Cosa abbia condotto un regista che anche in Cina gode ormai di una fama e di una considerazione altissima a doversi cimentare nuovamente con la censura dopo i burrascosi rapporti avuti con essa nei primi anni della sua carriera non risulta chiaro e tale rimarrà la situazione a meno che non esista una director's cut che un giorno potrà far luce su quanto accaduto.

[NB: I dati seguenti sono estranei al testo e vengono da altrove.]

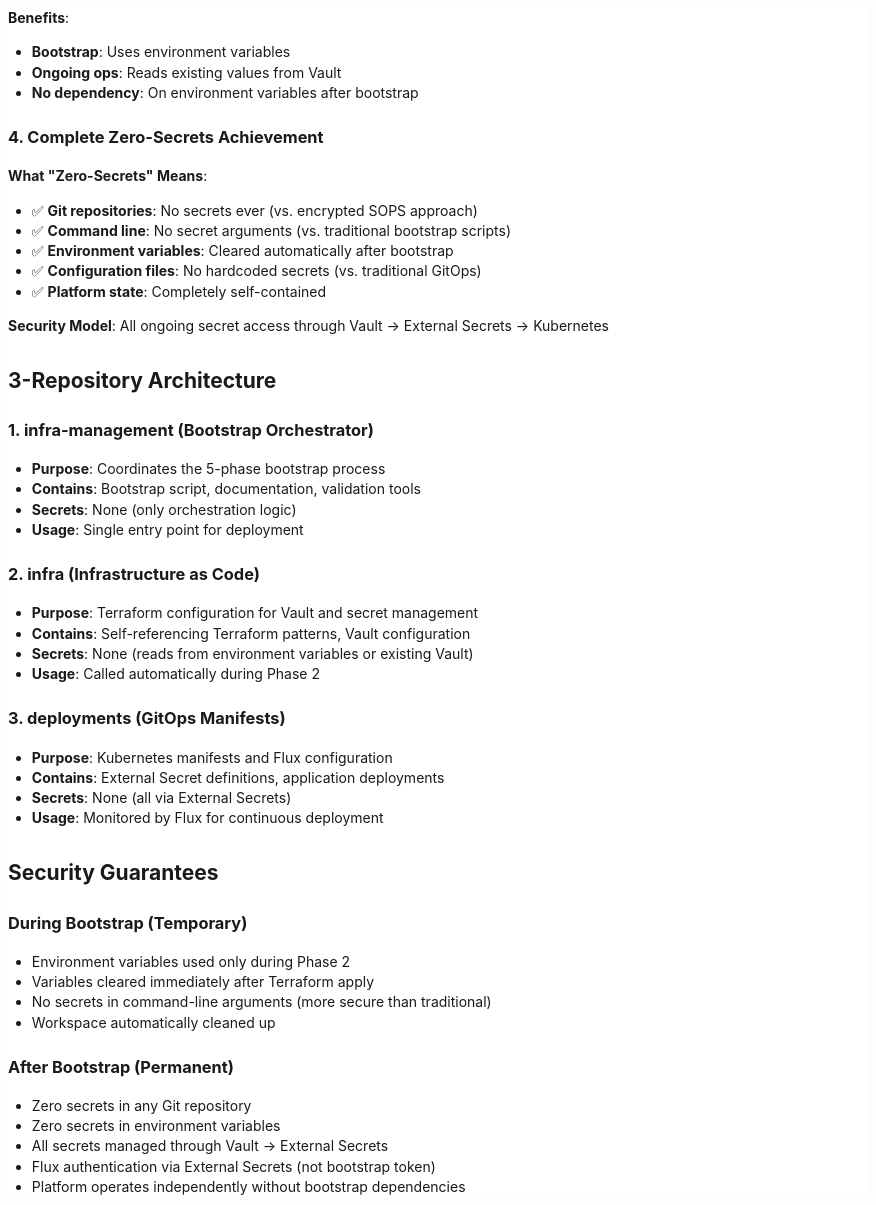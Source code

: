 **Benefits**:
- **Bootstrap**: Uses environment variables
- **Ongoing ops**: Reads existing values from Vault
- **No dependency**: On environment variables after bootstrap

### 4. Complete Zero-Secrets Achievement

**What "Zero-Secrets" Means**:
- ✅ **Git repositories**: No secrets ever (vs. encrypted SOPS approach)
- ✅ **Command line**: No secret arguments (vs. traditional bootstrap scripts)  
- ✅ **Environment variables**: Cleared automatically after bootstrap
- ✅ **Configuration files**: No hardcoded secrets (vs. traditional GitOps)
- ✅ **Platform state**: Completely self-contained

**Security Model**: All ongoing secret access through Vault → External Secrets → Kubernetes

## 3-Repository Architecture

### 1. infra-management (Bootstrap Orchestrator)
- **Purpose**: Coordinates the 5-phase bootstrap process
- **Contains**: Bootstrap script, documentation, validation tools
- **Secrets**: None (only orchestration logic)
- **Usage**: Single entry point for deployment

### 2. infra (Infrastructure as Code)
- **Purpose**: Terraform configuration for Vault and secret management
- **Contains**: Self-referencing Terraform patterns, Vault configuration
- **Secrets**: None (reads from environment variables or existing Vault)
- **Usage**: Called automatically during Phase 2

### 3. deployments (GitOps Manifests)  
- **Purpose**: Kubernetes manifests and Flux configuration
- **Contains**: External Secret definitions, application deployments
- **Secrets**: None (all via External Secrets)
- **Usage**: Monitored by Flux for continuous deployment

## Security Guarantees

### During Bootstrap (Temporary)
- Environment variables used only during Phase 2
- Variables cleared immediately after Terraform apply
- No secrets in command-line arguments (more secure than traditional)
- Workspace automatically cleaned up

### After Bootstrap (Permanent)
- Zero secrets in any Git repository
- Zero secrets in environment variables
- All secrets managed through Vault → External Secrets
- Flux authentication via External Secrets (not bootstrap token)
- Platform operates independently without bootstrap dependencies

Una cosa però è certa: nonostante le difficoltà causate dalla censura il settantenne Zhang Yimou ci regala un'opera che torna a ripercorrere i sentieri cinematografici dei suoi inizi dopo aver affrontato il wuxia nei suoi vari aspetti, il blockbuster con la coproduzione sino-americana di The Great Wall , il film storico con The Flowers of War; un racconto dalla forte impronta autobiografica che si sviluppa durante la Rivoluzione Culturale e nel quale il regista infonde una grossa dose di nostalgia e di memoria.
One Second quindi , nonostante tutto, è un film bello, che veicola una serie di riflessioni e di messaggi che non sembrano mai avere ,almeno in questa versione , toni critici verso il regime , proprio perchè l'occhio di Zhang si posa maggiormente sull'importanza della memoria.
La storia racconta di un uomo fuggito da un campo di rieducazione nel Guansu, una delle provincie dove la civiltà cinese è nata , zona lambita dal deserto del Gobi attraverso cui vediamo l'uomo camminare nelle immagini iniziali; lo scopo della sua fuga è quello di potere vedere un filmato di propaganda che precede la proiezioni cinematografiche in cui per un attimo compare la figlia di cui non ha più notizie e che non vede da molto tempo.
Per tutti altri motivi, ma non certo meno nobili come vedremo, anche una giovane orfana deve recuperare una bobina di un film, per cui tra l'uomo e la ragazzina, assisteremo ad agguati, botte, schiaffi e bastonate in nome di una bobina cinematografica; tutta la parte iniziale si regge su questo inseguimento tra l'uomo e la ragazzina , sulle trappole e sugli agguati che si tendono e sulle assurde bugie che inventano davanti al camionista inebetito che li ha salvati dal deserto.
Finalmente la strana coppia raggiunge il villaggio dove è prevista la prossima proiezione e dove il proiezionista Mr Film, così chiamato, aiutato da tutto il paese deve restaurare in fretta la bobina del cinegiornale di propaganda; quando scopre che l'uomo è fuggito da un campo per rivedere in un fotogramma fuggente la figlia , Mr Film si comporta da vero personaggio retto e generoso: aiuterà il padre ma farà arrestare nello stesso tempo il fuggiasco.
Il finale proiettato nel tempo un paio di anni in avanti, quando il protagonista sarà di nuovo un uomo libero è forse un minimo forzato, ma non manca di sottolineare l'importanza del messaggio del film: può un secondo solo, un attimo del Tempo, essere sufficiente a sanare un dolore enorme? Può un secondo trasformarsi nello scrigno prezioso della memoria?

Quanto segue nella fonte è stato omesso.